Snow leopards have been recorded at altitudes from 3,000 to over 5,000 m (9,842 – 16,404 ft) in the Himalayas and the Tibetan Plateau. However, they have been found at considerably lower heights (600 m/1,969 ft) in other parts of their range (Macdonald, Loveridge, & Nowell, 2010). Snow leopards favor rocky and rugged terrain, but they spend little time in dense forests (Hunter, 2015).
Snow leopards are uniquely adapted to cold, mountainous habitats. They have oversized tails and paws for balance and grip, long and dense underfur, and enlarged nasal cavities that warm the air they breathe in. Snow leopards also possess superb camouflage. Their white and grey coats, sprinkled with black rosettes, help make snow leopards nearly invisible against rocky backgrounds (Jackson et al., 2014). It also makes them one of the most beautiful cats. As Dr. Luke Hunter (2015) points out, snow leopards are “unmistakable” (p. 175).
Snow leopards can kill prey up to three times their own weight (Jackson et al., 2010). They rely heavily on mountain ungulates, with their range closely mirroring that of Asiatic ibex (Capra sibirica) and blue sheep/bharal (Pseudois nayaur). Snow leopards also take small animals, such as marmots and hares (Hunter, 2015; Jackson et al., 2008; Jackson et al., 2014). Livestock forms a significant part of snow leopard diet in some areas, which contributes to retaliatory killings of the cats (Hunter, 2015).

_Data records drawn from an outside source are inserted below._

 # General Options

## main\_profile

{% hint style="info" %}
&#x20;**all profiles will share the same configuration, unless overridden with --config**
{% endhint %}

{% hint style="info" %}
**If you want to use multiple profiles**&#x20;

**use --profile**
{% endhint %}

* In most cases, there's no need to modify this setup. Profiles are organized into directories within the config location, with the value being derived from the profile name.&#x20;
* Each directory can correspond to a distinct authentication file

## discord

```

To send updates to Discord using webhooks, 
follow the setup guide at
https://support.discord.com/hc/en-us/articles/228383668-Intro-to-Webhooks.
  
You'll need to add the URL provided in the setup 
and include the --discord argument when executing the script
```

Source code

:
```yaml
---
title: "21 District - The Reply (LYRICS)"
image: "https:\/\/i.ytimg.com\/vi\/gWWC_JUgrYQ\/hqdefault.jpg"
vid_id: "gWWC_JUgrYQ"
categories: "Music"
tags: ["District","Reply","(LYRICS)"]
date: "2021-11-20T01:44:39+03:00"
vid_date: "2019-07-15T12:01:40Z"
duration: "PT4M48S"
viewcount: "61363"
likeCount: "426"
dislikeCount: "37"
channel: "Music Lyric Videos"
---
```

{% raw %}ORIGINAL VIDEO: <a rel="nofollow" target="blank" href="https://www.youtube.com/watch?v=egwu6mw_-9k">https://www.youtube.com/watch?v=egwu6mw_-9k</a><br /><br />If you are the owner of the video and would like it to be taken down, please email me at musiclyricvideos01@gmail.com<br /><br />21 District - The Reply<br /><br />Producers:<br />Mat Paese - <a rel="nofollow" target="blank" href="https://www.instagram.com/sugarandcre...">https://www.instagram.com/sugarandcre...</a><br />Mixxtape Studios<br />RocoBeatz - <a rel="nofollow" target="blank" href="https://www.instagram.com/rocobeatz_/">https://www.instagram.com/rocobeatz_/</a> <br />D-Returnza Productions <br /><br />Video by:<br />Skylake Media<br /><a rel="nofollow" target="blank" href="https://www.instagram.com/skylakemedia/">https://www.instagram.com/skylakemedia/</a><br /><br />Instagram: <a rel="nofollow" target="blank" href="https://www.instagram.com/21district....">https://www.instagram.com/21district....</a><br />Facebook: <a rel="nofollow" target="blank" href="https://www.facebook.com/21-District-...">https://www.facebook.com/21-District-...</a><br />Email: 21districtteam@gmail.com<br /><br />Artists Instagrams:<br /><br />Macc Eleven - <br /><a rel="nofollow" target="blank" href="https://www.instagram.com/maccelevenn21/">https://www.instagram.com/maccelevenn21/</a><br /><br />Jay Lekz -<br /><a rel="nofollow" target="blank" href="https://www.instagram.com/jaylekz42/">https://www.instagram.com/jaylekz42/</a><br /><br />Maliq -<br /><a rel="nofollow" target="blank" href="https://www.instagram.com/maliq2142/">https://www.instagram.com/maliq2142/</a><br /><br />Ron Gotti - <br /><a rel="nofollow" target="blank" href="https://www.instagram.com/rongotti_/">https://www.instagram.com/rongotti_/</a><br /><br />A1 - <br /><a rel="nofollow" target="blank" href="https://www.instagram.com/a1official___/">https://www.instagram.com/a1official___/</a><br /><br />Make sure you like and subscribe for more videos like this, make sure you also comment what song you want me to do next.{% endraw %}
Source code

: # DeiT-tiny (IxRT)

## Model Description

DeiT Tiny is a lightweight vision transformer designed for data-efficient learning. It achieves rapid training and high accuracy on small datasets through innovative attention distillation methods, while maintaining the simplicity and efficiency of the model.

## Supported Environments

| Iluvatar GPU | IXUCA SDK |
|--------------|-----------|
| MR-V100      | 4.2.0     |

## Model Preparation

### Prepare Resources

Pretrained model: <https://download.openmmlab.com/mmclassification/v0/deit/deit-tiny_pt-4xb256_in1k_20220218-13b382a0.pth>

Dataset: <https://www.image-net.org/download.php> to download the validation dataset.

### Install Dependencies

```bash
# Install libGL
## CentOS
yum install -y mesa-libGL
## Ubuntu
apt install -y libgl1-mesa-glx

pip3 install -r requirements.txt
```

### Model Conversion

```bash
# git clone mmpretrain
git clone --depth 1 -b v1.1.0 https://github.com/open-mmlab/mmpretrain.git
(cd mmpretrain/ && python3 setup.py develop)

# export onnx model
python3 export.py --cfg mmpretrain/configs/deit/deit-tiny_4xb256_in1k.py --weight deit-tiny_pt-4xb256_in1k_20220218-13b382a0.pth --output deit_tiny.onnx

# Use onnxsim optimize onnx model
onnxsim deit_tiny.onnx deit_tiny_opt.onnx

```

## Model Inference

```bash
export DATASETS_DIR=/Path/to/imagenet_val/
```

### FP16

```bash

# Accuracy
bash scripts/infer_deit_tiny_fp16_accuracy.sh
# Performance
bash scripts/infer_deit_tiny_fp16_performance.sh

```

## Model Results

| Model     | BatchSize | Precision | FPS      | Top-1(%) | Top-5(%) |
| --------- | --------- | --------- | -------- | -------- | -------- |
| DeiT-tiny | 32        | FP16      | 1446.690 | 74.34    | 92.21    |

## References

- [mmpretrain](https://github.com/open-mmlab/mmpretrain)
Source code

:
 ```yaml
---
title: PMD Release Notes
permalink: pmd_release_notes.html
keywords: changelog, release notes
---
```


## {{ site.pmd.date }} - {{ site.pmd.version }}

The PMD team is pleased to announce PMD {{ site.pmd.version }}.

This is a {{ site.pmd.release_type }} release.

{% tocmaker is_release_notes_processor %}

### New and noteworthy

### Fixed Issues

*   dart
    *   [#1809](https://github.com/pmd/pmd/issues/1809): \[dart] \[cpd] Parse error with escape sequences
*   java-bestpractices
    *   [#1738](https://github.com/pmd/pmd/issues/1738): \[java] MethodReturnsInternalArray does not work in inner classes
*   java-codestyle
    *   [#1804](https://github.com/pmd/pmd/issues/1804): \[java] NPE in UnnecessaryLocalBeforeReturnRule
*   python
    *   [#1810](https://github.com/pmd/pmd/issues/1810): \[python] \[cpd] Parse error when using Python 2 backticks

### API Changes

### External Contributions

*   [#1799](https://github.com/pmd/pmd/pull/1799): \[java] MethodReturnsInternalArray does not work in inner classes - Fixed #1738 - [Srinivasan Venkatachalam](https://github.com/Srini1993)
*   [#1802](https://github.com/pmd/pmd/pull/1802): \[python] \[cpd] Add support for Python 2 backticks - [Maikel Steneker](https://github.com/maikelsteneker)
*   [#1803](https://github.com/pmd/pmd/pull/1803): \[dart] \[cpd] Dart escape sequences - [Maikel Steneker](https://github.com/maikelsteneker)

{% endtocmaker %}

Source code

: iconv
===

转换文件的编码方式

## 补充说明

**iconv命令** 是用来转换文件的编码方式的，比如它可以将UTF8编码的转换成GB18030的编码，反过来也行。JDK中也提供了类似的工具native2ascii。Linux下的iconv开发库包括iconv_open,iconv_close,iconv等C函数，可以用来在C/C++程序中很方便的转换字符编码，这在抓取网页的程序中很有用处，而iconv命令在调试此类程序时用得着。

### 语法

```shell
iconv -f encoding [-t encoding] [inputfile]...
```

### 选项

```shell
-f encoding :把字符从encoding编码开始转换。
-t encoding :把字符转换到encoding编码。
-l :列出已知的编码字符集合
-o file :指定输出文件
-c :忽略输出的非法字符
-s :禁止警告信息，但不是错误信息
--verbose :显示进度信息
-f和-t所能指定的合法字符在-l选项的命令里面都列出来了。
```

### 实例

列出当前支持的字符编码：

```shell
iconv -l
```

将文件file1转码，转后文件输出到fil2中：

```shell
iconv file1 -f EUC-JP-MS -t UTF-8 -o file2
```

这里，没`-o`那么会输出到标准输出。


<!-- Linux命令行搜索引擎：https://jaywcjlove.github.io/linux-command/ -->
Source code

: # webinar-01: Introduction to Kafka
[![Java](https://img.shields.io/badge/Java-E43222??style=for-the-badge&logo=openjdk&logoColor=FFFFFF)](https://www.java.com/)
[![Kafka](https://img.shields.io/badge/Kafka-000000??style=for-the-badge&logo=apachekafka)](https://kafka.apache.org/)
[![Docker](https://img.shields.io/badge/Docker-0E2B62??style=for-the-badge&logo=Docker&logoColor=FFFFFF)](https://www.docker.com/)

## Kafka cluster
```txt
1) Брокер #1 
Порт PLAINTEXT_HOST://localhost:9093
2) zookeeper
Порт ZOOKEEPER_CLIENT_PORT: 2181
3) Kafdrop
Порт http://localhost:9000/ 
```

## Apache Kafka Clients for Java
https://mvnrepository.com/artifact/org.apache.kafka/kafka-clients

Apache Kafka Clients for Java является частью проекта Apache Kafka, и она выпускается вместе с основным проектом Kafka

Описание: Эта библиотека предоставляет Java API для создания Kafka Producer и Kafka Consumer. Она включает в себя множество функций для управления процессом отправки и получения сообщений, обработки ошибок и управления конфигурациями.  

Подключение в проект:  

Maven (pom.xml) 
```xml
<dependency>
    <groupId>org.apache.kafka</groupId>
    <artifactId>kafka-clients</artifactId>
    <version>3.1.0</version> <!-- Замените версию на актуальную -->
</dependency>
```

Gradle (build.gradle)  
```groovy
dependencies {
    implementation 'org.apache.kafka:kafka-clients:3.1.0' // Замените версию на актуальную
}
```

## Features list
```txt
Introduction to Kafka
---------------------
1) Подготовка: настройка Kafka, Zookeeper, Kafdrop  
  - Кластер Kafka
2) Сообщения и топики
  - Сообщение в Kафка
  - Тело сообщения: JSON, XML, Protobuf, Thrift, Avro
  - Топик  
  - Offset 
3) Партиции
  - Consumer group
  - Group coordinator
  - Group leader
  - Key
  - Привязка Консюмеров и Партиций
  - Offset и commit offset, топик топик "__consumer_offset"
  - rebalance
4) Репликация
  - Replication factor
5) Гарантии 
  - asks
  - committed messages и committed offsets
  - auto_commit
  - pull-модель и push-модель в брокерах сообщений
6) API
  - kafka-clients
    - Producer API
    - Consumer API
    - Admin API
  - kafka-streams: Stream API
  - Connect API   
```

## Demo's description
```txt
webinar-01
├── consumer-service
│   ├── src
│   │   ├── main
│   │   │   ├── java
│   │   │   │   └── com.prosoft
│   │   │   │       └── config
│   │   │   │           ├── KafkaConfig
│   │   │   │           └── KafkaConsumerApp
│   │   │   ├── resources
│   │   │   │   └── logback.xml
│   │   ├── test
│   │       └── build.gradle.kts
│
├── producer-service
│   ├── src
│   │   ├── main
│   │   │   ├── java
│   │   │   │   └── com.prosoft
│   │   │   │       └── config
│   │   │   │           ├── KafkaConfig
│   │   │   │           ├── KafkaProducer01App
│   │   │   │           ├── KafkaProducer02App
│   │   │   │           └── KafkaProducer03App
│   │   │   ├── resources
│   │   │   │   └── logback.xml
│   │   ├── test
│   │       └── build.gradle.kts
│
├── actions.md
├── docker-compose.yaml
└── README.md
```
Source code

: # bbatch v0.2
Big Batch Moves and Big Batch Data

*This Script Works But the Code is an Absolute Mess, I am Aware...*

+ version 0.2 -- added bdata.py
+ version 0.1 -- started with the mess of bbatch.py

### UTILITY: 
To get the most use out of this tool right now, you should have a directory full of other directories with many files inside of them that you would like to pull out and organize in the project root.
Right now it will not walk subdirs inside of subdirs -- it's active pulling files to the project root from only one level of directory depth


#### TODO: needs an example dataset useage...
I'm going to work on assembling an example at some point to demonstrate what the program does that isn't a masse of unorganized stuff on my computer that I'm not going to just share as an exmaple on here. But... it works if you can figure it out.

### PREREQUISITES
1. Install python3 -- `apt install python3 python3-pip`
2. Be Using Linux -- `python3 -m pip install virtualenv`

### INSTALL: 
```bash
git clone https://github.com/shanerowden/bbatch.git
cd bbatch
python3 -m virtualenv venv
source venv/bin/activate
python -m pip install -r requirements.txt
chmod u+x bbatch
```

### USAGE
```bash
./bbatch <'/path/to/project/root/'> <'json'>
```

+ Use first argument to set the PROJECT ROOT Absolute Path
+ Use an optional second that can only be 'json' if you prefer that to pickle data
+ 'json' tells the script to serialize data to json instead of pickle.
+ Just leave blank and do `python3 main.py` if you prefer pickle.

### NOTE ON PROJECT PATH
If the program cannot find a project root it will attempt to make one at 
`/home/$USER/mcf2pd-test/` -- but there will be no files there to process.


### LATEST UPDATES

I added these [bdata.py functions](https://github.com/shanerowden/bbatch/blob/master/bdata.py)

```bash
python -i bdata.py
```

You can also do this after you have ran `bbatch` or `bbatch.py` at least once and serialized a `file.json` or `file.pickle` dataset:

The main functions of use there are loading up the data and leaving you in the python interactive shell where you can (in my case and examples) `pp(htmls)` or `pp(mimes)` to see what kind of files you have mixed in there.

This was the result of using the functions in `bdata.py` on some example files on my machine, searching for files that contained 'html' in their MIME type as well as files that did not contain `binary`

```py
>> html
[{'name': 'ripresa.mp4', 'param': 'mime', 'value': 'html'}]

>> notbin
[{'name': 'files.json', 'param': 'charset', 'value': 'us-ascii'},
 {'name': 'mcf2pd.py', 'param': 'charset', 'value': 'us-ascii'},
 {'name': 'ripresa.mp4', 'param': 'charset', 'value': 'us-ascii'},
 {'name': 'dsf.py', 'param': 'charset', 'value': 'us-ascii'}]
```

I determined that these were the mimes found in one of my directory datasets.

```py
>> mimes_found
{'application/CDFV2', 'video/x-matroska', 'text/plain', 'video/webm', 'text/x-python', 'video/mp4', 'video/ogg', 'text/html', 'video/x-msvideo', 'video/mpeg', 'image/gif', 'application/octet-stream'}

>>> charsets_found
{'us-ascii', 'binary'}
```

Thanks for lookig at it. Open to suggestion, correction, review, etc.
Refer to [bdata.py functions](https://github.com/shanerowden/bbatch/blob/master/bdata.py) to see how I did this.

The snow leopard’s continuing decline is caused by numerous factors. These include:
- Human-Wildlife Conflict. Snow leopards sometimes harm livestock, which engenders hostility and persecution by local people. In rare instances, snow leopards have been known to enter poorly-constructed corrals and kill up to 50 animals at once (Jackson et al., 2014).
- Habitat Loss and Degradation. This can take many forms, with the most pronounced being overgrazing of rangelands. An overabundance of livestock in one area can seriously harm mountain ecosystems, leading to declines in snow leopard prey. Increasing mining, infrastructure development, and climate change do not help either.
- Illegal Trade. Snow leopard fur is highly coveted in China and eastern Europe, where it is used for rugs and taxidermy (Hunter, 2015; Jackson et al., 2014). Snow leopard body parts are also valued in traditional Asian medicines (TAM), since they are thought to have curative properties (Panthera, 2016b; Jackson et al., 2010; Hunter, 2015). This demand will likely increase as poaching for the TAM trade continues to drive tigers, the target of choice, towards extinction.
Many approaches are being used to help save snow leopards, and I cannot hope to do justice to them here. They include improving the conditions of mountain rangelands, education, combatting the illegal trade, working with local communities to reduce livestock depredation, and trying to bolster tolerance for the cats (Jackson et al., 2008). A number of financial incentives are being used to achieve this last goal, which I might write about in a future post.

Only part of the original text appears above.